▶ What is expected:
Find the line in the entries below that contains "- Aplicar **geolocalización** con Promises". Repeat it exactly, and every line after it through the line that contains "- [ ] **UI responsive** y atractiva".

▶ Provided information:
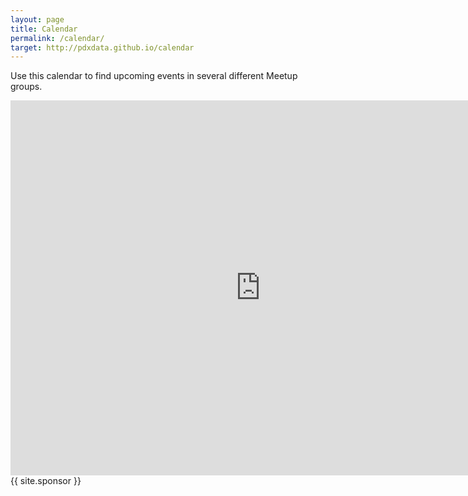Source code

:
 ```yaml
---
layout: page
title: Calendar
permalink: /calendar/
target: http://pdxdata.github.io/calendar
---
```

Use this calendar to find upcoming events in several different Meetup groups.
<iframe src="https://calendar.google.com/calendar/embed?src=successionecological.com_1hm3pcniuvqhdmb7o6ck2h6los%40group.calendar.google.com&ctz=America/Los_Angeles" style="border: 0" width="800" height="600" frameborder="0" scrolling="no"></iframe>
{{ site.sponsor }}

...

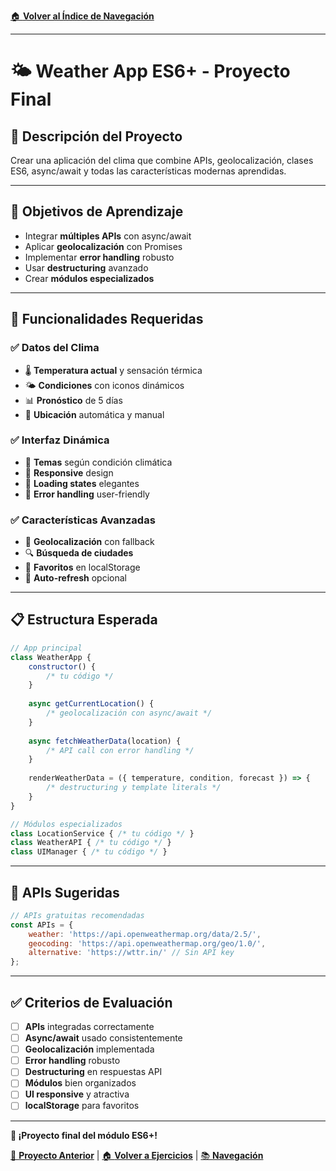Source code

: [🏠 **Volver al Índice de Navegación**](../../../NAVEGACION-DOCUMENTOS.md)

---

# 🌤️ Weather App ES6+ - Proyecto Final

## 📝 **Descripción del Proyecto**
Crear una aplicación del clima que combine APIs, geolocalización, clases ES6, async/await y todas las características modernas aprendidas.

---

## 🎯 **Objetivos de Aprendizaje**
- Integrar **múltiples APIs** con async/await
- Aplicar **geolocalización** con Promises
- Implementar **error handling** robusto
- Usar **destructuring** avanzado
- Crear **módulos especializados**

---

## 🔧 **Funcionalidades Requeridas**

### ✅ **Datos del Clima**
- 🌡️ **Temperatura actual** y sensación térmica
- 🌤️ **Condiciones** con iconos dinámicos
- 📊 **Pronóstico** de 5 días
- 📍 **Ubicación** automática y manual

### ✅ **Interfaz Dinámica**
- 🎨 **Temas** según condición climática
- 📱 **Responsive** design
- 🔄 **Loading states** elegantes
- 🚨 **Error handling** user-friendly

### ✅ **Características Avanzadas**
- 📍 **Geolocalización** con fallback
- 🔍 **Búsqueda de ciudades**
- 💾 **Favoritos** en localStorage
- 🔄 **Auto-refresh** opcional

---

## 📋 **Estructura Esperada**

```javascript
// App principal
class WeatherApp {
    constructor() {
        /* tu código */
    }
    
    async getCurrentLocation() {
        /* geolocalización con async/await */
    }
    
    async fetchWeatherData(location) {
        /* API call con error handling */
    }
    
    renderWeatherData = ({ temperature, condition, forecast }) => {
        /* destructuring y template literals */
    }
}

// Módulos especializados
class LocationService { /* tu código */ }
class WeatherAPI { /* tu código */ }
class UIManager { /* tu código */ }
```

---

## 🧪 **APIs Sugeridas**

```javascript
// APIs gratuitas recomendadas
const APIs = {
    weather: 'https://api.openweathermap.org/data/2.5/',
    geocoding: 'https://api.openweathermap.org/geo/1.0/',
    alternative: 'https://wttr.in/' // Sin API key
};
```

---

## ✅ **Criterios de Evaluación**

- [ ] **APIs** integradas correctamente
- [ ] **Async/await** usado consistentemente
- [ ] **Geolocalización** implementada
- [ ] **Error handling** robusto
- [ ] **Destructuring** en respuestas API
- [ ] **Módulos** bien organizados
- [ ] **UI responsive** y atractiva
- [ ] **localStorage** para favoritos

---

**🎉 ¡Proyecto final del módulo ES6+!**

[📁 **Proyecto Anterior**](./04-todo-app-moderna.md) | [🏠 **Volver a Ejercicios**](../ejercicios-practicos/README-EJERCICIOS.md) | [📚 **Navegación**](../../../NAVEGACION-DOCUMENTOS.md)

==

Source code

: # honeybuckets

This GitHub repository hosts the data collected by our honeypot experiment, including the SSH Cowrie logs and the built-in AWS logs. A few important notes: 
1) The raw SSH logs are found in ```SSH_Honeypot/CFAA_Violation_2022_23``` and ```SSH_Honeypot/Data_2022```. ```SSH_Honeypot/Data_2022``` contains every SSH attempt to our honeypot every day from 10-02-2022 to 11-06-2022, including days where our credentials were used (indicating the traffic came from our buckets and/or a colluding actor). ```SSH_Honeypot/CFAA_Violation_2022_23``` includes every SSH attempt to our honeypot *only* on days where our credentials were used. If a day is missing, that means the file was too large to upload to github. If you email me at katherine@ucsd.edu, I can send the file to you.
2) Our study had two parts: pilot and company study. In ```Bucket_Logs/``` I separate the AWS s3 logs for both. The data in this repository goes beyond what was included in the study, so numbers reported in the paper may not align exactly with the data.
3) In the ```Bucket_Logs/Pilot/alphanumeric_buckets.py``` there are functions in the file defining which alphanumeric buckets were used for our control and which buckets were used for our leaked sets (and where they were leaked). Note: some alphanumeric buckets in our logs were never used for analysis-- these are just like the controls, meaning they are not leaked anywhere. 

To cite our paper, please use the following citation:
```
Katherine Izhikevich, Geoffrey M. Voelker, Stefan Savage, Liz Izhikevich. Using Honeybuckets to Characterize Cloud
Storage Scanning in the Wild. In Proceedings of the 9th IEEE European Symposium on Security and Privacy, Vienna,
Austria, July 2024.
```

▶ Result of this task:
- Aplicar **geolocalización** con Promises
- Implementar **error handling** robusto
- Usar **destructuring** avanzado
- Crear **módulos especializados**

---

## 🔧 **Funcionalidades Requeridas**

### ✅ **Datos del Clima**
- 🌡️ **Temperatura actual** y sensación térmica
- 🌤️ **Condiciones** con iconos dinámicos
- 📊 **Pronóstico** de 5 días
- 📍 **Ubicación** automática y manual

### ✅ **Interfaz Dinámica**
- 🎨 **Temas** según condición climática
- 📱 **Responsive** design
- 🔄 **Loading states** elegantes
- 🚨 **Error handling** user-friendly

### ✅ **Características Avanzadas**
- 📍 **Geolocalización** con fallback
- 🔍 **Búsqueda de ciudades**
- 💾 **Favoritos** en localStorage
- 🔄 **Auto-refresh** opcional

---

## 📋 **Estructura Esperada**

```javascript
// App principal
class WeatherApp {
    constructor() {
        /* tu código */
    }
    
    async getCurrentLocation() {
        /* geolocalización con async/await */
    }
    
    async fetchWeatherData(location) {
        /* API call con error handling */
    }
    
    renderWeatherData = ({ temperature, condition, forecast }) => {
        /* destructuring y template literals */
    }
}

// Módulos especializados
class LocationService { /* tu código */ }
class WeatherAPI { /* tu código */ }
class UIManager { /* tu código */ }
```

---

## 🧪 **APIs Sugeridas**

```javascript
// APIs gratuitas recomendadas
const APIs = {
    weather: 'https://api.openweathermap.org/data/2.5/',
    geocoding: 'https://api.openweathermap.org/geo/1.0/',
    alternative: 'https://wttr.in/' // Sin API key
};
```

---

## ✅ **Criterios de Evaluación**

- [ ] **APIs** integradas correctamente
- [ ] **Async/await** usado consistentemente
- [ ] **Geolocalización** implementada
- [ ] **Error handling** robusto
- [ ] **Destructuring** en respuestas API
- [ ] **Módulos** bien organizados
- [ ] **UI responsive** y atractiva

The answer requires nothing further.